● **EXERCISE BRIEF**
There is one span to output from the data below: the lines starting at the line with "informáticas. \\ \hline" and ending at the line with "reportar problemas. \\ \hline". Output it exactly, ends included, nothing more.
BEGIN DATA SHOWN
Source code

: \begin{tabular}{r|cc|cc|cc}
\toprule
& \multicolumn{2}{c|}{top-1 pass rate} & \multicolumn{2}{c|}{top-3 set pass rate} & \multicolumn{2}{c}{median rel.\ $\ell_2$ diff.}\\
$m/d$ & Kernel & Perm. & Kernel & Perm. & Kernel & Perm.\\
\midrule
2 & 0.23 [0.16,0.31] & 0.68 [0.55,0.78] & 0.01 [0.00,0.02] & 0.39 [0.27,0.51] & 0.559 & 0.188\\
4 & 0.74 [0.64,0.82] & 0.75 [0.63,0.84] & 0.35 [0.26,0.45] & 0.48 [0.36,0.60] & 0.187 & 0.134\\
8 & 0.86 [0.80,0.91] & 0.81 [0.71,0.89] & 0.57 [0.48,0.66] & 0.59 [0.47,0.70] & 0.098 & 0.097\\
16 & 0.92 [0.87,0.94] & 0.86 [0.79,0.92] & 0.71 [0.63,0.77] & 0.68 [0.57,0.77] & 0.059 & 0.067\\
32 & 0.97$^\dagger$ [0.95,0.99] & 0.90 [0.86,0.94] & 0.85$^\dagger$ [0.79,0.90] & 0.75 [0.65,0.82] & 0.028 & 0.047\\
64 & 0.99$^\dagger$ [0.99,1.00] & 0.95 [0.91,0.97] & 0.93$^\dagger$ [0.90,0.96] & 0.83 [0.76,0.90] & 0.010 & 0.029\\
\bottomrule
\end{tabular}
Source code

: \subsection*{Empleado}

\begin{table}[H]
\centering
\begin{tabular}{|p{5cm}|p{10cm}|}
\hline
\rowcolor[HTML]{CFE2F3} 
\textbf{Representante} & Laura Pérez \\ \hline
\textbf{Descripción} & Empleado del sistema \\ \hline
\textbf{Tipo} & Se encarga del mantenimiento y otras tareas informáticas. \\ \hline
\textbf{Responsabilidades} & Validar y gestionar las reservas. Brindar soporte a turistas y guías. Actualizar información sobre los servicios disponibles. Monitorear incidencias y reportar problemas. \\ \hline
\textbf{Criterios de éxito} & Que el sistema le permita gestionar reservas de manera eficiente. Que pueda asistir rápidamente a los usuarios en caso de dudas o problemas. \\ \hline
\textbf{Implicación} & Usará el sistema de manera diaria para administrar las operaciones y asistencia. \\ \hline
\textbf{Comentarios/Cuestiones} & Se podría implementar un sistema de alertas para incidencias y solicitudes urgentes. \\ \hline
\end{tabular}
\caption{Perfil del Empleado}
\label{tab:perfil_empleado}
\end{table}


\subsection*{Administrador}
END DATA SHOWN
BEGIN DATA SHOWN
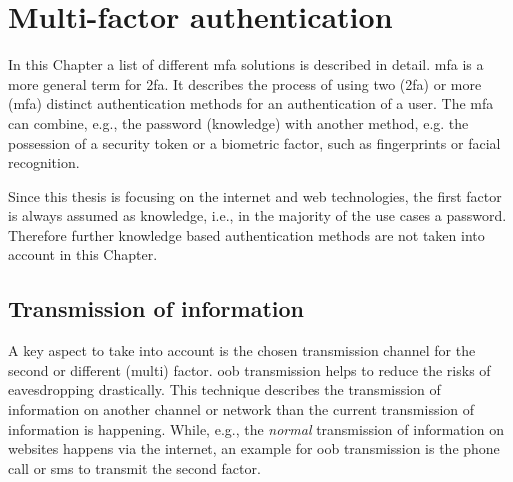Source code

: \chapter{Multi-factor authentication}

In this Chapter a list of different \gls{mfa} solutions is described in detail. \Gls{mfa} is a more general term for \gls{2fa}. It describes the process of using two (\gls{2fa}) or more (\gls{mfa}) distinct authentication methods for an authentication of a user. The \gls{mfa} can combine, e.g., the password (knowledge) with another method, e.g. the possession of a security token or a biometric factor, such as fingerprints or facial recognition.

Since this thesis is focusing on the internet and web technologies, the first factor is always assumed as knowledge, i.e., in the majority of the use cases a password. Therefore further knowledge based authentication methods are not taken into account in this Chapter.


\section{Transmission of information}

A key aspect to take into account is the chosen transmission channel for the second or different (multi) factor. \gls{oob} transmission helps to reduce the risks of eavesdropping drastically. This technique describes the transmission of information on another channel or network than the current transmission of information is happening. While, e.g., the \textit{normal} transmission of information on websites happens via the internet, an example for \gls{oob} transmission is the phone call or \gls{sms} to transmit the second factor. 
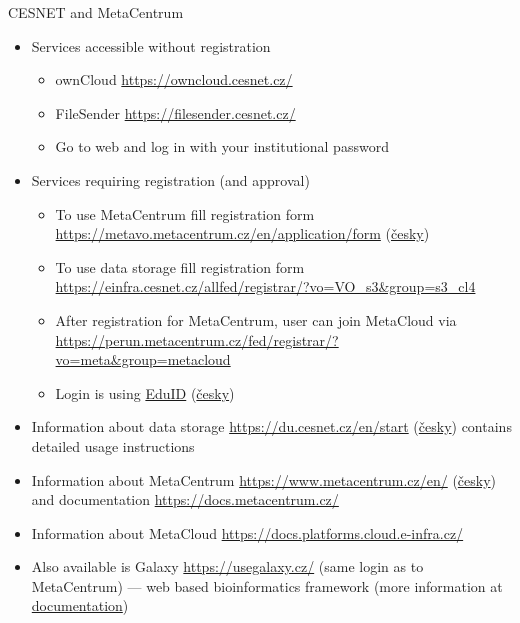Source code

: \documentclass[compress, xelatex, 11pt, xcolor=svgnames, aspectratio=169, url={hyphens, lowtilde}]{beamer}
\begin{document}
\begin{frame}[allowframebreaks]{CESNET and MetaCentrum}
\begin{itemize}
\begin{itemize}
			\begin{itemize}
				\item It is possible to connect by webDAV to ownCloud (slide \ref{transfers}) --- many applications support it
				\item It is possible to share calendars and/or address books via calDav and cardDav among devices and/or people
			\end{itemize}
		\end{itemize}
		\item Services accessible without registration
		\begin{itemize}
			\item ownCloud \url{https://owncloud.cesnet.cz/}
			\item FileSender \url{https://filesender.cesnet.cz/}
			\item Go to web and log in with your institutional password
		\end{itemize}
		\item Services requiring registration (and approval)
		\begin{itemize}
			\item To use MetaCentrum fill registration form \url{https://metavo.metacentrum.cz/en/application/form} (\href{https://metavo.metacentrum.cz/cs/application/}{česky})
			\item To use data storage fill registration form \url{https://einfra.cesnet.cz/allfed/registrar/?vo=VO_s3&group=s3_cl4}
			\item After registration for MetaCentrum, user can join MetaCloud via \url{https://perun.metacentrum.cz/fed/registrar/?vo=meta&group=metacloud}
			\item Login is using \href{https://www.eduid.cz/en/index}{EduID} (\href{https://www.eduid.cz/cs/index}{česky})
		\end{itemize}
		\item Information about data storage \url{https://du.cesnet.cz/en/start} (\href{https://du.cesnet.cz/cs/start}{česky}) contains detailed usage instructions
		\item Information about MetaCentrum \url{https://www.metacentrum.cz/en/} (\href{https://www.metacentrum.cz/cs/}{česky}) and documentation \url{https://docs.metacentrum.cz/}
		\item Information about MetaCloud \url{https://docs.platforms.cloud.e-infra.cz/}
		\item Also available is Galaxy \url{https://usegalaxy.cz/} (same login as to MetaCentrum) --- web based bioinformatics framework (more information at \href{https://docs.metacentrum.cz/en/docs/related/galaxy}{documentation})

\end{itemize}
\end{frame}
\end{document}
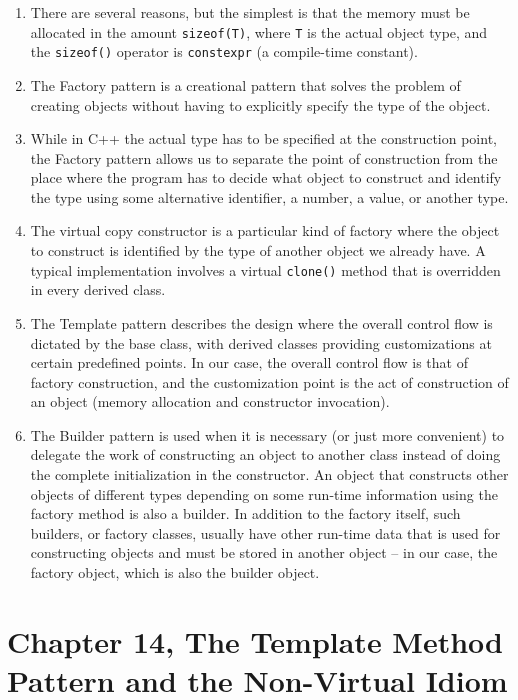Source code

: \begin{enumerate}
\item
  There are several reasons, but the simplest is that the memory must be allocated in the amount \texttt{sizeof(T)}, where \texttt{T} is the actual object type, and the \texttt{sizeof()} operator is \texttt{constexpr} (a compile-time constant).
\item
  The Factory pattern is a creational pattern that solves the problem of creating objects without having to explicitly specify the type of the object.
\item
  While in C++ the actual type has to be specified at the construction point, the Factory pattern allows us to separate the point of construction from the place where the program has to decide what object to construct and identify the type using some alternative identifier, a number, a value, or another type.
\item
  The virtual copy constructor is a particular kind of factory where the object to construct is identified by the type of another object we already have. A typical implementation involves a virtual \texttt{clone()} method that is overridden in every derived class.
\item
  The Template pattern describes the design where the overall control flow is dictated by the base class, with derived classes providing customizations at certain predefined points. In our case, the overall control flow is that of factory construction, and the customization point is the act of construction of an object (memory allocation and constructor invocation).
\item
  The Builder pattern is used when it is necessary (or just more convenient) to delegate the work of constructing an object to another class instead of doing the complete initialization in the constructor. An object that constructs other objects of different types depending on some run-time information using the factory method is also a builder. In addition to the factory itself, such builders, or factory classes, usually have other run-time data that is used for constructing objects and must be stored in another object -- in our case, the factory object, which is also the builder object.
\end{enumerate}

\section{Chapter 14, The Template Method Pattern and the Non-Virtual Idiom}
END DATA SHOWN
● **EXERCISE SOLUTION**
\textbf{Tipo} & Se encarga del mantenimiento y otras tareas informáticas. \\ \hline
\textbf{Responsabilidades} & Validar y gestionar las reservas. Brindar soporte a turistas y guías. Actualizar información sobre los servicios disponibles. Monitorear incidencias y reportar problemas. \\ \hline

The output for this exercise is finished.